Rafael Nadal is making his fifth appearance and is the No. 1 seed. His year has been another one for the record books.
After 7 months of rehab, he sprang to action at the end of February and never let up, winning 10 titles, two of them Grand Slams: The French Open (a record 8th) and The U. S. Open. He is one of a few who can again end the year as No. 1, after having lost it. He did just that in 2008 and 2010. Maybe even numbers play into the Spaniard’s quirky habits. To secure the highest ranking he must win 2 matches of round-robin play. Given the groupings, the goal is clearly in view. However, Nadal has never won an ATP World Tour Final in five appearances, and indoor hard courts are not his best surface.
Juan Martin del Potro
Novak Djokovic — the No. 2 seed — would like to stop the Nadal train because he is the one who took away the No. 1 ranking from him. However, the possibilities are slight even though Djokovic has not lost a match since the U. S. Open final, which Nadal won.

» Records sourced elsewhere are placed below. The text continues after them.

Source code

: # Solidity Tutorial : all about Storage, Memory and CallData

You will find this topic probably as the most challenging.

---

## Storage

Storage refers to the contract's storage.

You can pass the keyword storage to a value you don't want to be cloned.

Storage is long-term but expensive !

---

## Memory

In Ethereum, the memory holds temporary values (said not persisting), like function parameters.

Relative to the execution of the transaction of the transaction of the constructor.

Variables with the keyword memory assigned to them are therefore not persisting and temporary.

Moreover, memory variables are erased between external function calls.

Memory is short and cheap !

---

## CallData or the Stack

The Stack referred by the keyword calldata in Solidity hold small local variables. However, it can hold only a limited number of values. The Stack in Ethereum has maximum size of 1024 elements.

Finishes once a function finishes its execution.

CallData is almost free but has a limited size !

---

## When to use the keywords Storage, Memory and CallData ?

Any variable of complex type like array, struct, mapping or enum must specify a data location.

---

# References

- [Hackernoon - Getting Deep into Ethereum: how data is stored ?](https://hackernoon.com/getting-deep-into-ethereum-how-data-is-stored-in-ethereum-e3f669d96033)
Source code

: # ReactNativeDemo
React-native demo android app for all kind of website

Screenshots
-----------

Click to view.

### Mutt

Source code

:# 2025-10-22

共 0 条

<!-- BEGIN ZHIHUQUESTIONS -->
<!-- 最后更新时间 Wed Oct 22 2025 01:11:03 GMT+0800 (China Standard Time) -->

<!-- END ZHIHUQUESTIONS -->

Djokovic, though, is the defending champion in London, having won the title one other time in 2008. Plus, if we shove all relevant statistics aside, the Serbian has an uncanny ability to start slow, looking as if he’ll fall asleep of break a couple racquets he gets so cranky, then at pivotal moments pulls himself together. In the Paris Masters final yesterday, David Ferrer was up a break in both sets, and serving for the match in the second. Yet, Djokovic simply started to play better on all fronts. He won 75 75. This was his third consecutive title.
The contest for number one begins tomorrow.
Roger Federer meets Djokovic, for the second time in five days. Federer holds the record for titles at this event — 6. He relishes the day-after-day demand of the week, and seems to have found his form. His back is better, too. Federer will want to get revenge for his loss to Djokovic in Paris. Federer was up a set and a break in one semifinal, when Nole did his about face.
Ironically, Nadal will meet David Ferrer, for the second time in five days. Ferrer played a fierce match against Nadal in the other Paris semifinal, defeating his friend for only the 5th time in 25 meetings. Nadal will want to reassert his dominance in their head-to-head record, even if they are Spanish compatriots.
Being invited to the Barclays ATP World Tour Final is an annual goal for most of these men. That it is staged at the end of the year, when most can smell the finish line and the salty air of an ocean resort, does not seem to interfere. The ranking points will give them fuel for 2014. The money will buy more margaritas at the beach.